EXERCISE OBJECTIVE: Beginning at the line containing "### 48、前马赛主席因新冠去世", print every line until the records end, keeping each exactly as it is.

Collected data:
= = =

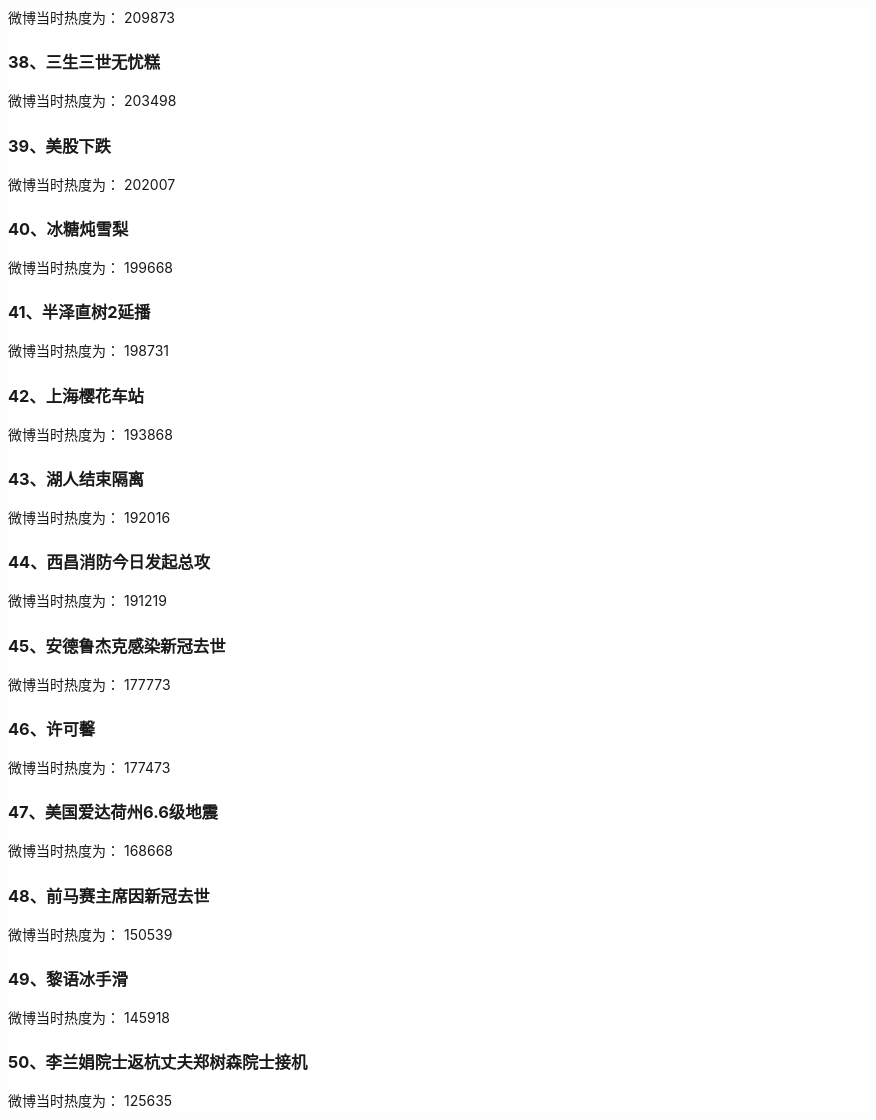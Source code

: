 微博当时热度为： 209873

### 38、三生三世无忧糕

微博当时热度为： 203498

### 39、美股下跌

微博当时热度为： 202007

### 40、冰糖炖雪梨

微博当时热度为： 199668

### 41、半泽直树2延播

微博当时热度为： 198731

### 42、上海樱花车站

微博当时热度为： 193868

### 43、湖人结束隔离

微博当时热度为： 192016

### 44、西昌消防今日发起总攻

微博当时热度为： 191219

### 45、安德鲁杰克感染新冠去世

微博当时热度为： 177773

### 46、许可馨

微博当时热度为： 177473

### 47、美国爱达荷州6.6级地震

微博当时热度为： 168668

### 48、前马赛主席因新冠去世

微博当时热度为： 150539

### 49、黎语冰手滑

微博当时热度为： 145918

### 50、李兰娟院士返杭丈夫郑树森院士接机

微博当时热度为： 125635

= = =

SOLUTION TO THIS TASK:
### 48、前马赛主席因新冠去世

微博当时热度为： 150539

### 49、黎语冰手滑

微博当时热度为： 145918

### 50、李兰娟院士返杭丈夫郑树森院士接机

微博当时热度为： 125635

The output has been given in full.